CHENNAI.

I just ran across an article by Shashi Tharoor lambasting the 1996 change of Madras’s name to the allegedly more Tamil Chennai. As long-time readers know, I am skeptical of such changes in general (tradition being more appealing to me than nationalism), and the absurd details of this one delight me:

Not to be outdone, the chauvinist government in Madras renamed the state of Madras as Tamil Nadu – “homeland of the Tamils” – and decided that the city of Madras too would be rebaptized.
The chief minister had been informed that “Madras” was actually a Portuguese coinage, derived either from a trader named Madeiros or a prince called Madrie – just as Bombay came from the Portuguese “Bom Bahia,” or “good bay.”
“Madras is not a Tamil name,” announced the chief minister to justify his decision to rename the city Chennai. As with Bombay, name recognition – Madras kerchiefs, Madras jackets – went by the board as “Chennai” was adopted without serious debate.
Worse, however, the chief minister had overlooked the weight of evidence that Madras was indeed a Tamil name. It was derived, alternative theories go, from the name of a local fisherman, Madarasan; or from the local Muslim religious schools, madrasas; or from madhu-ras, from the Tamil word for honey.
Still worse, he had also overlooked the embarrassing fact that “Chennai” was not, as he had asserted, of Tamil origin.
It came from the name of Chennappa Naicker, the Rajah of Chandragiri, who granted the British the right to trade on the coast – and who was a Telugu speaker from what is today a different Indian state, Andhra Pradesh.
So bad history is worse lexicology, but in India it is good politics….

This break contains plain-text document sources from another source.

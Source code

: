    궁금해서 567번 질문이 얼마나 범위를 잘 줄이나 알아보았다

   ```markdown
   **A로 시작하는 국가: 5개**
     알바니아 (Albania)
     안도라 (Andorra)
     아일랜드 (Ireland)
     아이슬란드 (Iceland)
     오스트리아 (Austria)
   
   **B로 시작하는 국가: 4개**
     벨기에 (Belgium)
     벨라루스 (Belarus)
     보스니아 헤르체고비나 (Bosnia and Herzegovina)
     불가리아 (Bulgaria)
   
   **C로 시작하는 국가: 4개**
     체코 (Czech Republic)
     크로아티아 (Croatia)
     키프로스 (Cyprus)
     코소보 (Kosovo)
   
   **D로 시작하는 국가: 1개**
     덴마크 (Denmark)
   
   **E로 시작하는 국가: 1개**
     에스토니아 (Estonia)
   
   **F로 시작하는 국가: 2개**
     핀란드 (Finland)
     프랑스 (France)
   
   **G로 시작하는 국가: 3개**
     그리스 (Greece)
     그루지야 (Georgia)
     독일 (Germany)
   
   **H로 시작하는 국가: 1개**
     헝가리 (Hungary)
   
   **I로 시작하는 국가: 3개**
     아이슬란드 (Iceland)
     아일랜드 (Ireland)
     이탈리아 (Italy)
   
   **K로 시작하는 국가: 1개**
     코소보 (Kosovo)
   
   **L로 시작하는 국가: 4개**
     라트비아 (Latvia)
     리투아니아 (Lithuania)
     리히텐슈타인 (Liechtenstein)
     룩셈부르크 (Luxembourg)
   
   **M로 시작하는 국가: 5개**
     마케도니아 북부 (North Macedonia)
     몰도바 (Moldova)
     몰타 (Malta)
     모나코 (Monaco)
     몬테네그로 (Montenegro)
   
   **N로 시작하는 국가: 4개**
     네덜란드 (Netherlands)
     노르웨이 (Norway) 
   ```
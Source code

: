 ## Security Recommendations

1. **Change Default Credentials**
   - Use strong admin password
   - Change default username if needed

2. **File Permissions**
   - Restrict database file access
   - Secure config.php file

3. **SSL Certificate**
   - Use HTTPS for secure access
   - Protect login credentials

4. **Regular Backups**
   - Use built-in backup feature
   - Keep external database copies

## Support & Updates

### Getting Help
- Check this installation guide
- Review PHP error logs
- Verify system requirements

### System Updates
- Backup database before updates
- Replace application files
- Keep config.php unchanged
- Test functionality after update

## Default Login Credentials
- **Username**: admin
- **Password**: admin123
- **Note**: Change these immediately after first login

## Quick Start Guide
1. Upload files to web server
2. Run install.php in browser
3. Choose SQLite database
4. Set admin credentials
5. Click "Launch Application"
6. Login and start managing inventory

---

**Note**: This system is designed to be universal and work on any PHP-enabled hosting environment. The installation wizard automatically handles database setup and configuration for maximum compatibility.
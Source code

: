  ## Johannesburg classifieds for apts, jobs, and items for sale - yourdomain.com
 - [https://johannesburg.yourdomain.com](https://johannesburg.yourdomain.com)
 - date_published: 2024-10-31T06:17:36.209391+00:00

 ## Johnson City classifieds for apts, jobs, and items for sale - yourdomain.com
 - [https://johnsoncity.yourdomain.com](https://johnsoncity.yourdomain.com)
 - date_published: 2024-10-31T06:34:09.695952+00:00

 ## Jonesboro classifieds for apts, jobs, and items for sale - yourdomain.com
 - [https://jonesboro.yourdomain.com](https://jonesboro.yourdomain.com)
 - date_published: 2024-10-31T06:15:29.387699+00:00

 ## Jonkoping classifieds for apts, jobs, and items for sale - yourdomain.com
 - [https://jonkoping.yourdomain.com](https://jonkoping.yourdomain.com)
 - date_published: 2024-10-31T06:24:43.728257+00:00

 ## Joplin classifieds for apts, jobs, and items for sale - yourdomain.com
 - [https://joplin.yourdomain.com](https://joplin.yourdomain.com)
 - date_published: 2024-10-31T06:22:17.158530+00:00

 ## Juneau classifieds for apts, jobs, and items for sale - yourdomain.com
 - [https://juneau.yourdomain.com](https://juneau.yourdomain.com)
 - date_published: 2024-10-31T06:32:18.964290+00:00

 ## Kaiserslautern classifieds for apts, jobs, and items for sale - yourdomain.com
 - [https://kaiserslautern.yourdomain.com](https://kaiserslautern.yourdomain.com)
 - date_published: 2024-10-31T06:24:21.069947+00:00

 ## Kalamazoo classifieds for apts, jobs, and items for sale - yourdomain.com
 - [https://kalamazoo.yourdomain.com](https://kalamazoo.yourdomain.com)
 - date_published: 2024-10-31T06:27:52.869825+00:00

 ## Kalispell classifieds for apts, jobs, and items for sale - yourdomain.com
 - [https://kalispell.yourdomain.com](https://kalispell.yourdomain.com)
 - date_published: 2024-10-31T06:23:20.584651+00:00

On a serious note, it seems to me outrageous that such a sweeping change can be rammed through by a single politician; shouldn’t the residents of a place have some say in what it’s called?

Comments

  1. Quite a few decades ago, back in Transylvania, the city known by its polyglot denizens as Kolozsvar, Cluj, Klausneberg (sp?) was renamed Napoca in effort to “romanize” Romania, which, until then, was also known as Roumania. Strange, because what I remember most about the early history of Romania is that it served as a penal colony for Rome….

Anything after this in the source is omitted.